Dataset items
□ □ □ □ □ □ □

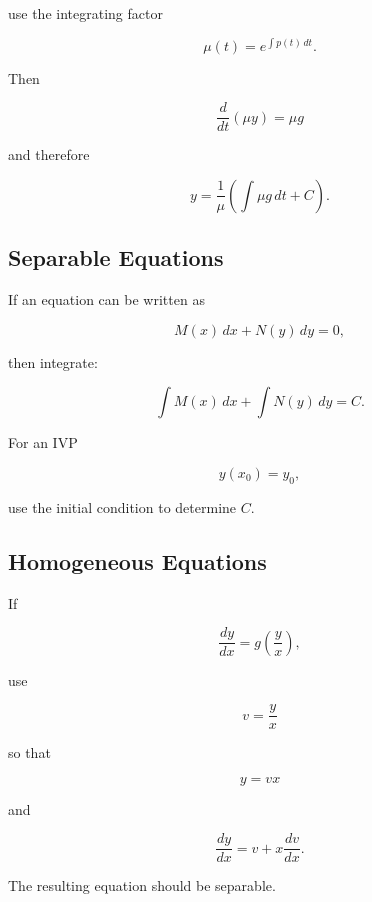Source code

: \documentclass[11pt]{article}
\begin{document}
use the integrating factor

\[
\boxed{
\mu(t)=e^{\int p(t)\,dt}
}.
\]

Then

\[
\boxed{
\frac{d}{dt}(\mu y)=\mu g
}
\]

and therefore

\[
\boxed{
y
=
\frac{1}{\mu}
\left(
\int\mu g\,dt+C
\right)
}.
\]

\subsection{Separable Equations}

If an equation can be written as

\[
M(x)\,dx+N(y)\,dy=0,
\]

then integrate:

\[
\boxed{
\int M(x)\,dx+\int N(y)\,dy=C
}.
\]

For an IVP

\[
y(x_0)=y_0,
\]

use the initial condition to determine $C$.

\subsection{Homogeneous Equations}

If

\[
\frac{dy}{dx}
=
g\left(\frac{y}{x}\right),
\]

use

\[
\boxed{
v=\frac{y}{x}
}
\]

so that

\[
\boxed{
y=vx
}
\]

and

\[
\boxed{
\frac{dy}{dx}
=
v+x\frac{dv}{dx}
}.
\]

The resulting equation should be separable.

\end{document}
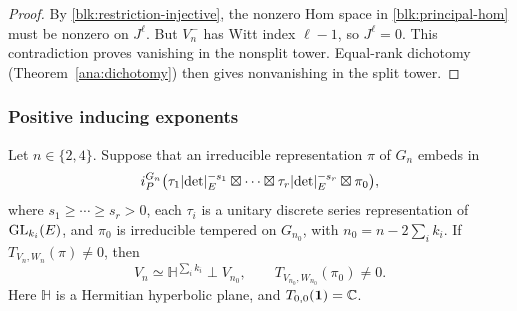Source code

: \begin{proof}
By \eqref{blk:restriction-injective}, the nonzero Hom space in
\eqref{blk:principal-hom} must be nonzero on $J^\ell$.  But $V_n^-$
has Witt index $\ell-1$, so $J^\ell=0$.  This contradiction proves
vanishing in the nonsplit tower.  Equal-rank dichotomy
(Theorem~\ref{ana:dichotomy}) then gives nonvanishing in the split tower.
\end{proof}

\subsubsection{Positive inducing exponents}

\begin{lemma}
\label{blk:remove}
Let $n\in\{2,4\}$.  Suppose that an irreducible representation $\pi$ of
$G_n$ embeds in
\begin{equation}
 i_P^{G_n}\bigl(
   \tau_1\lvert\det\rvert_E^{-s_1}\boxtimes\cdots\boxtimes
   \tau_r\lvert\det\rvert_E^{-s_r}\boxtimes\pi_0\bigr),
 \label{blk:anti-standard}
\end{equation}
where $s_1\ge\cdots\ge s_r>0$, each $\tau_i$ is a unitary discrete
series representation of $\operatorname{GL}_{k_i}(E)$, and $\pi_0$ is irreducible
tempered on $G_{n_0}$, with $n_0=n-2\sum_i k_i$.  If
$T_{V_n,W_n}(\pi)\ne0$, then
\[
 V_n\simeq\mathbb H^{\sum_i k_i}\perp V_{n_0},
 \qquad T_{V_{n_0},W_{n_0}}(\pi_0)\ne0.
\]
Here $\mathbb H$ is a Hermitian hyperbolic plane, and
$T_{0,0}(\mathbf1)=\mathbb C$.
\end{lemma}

□ □ □ □ □ □ □

» What this task involves
Retype each entry precisely. Skip images entirely.

» Worked solution
Source code

: \documentclass[11pt]{article}
\begin{document}
use the integrating factor

\[
\boxed{
\mu(t)=e^{\int p(t)\,dt}
}.
\]

Then

\[
\boxed{
\frac{d}{dt}(\mu y)=\mu g
}
\]

and therefore

\[
\boxed{
y
=
\frac{1}{\mu}
\left(
\int\mu g\,dt+C
\right)
}.
\]

\subsection{Separable Equations}

If an equation can be written as

\[
M(x)\,dx+N(y)\,dy=0,
\]

then integrate:

\[
\boxed{
\int M(x)\,dx+\int N(y)\,dy=C
}.
\]

For an IVP

\[
y(x_0)=y_0,
\]

use the initial condition to determine $C$.

\subsection{Homogeneous Equations}

If

\[
\frac{dy}{dx}
=
g\left(\frac{y}{x}\right),
\]

use

\[
\boxed{
v=\frac{y}{x}
}
\]

so that

\[
\boxed{
y=vx
}
\]

and

\[
\boxed{
\frac{dy}{dx}
=
v+x\frac{dv}{dx}
}.
\]

The resulting equation should be separable.

\end{document}
Source code

: \begin{proof}
By \eqref{blk:restriction-injective}, the nonzero Hom space in
\eqref{blk:principal-hom} must be nonzero on $J^\ell$.  But $V_n^-$
has Witt index $\ell-1$, so $J^\ell=0$.  This contradiction proves
vanishing in the nonsplit tower.  Equal-rank dichotomy
(Theorem~\ref{ana:dichotomy}) then gives nonvanishing in the split tower.
\end{proof}

\subsubsection{Positive inducing exponents}

\begin{lemma}
\label{blk:remove}
Let $n\in\{2,4\}$.  Suppose that an irreducible representation $\pi$ of
$G_n$ embeds in
\begin{equation}
 i_P^{G_n}\bigl(
   \tau_1\lvert\det\rvert_E^{-s_1}\boxtimes\cdots\boxtimes
   \tau_r\lvert\det\rvert_E^{-s_r}\boxtimes\pi_0\bigr),
 \label{blk:anti-standard}
\end{equation}
where $s_1\ge\cdots\ge s_r>0$, each $\tau_i$ is a unitary discrete
series representation of $\operatorname{GL}_{k_i}(E)$, and $\pi_0$ is irreducible
tempered on $G_{n_0}$, with $n_0=n-2\sum_i k_i$.  If
$T_{V_n,W_n}(\pi)\ne0$, then
\[
 V_n\simeq\mathbb H^{\sum_i k_i}\perp V_{n_0},
 \qquad T_{V_{n_0},W_{n_0}}(\pi_0)\ne0.
\]
Here $\mathbb H$ is a Hermitian hyperbolic plane, and
$T_{0,0}(\mathbf1)=\mathbb C$.
\end{lemma}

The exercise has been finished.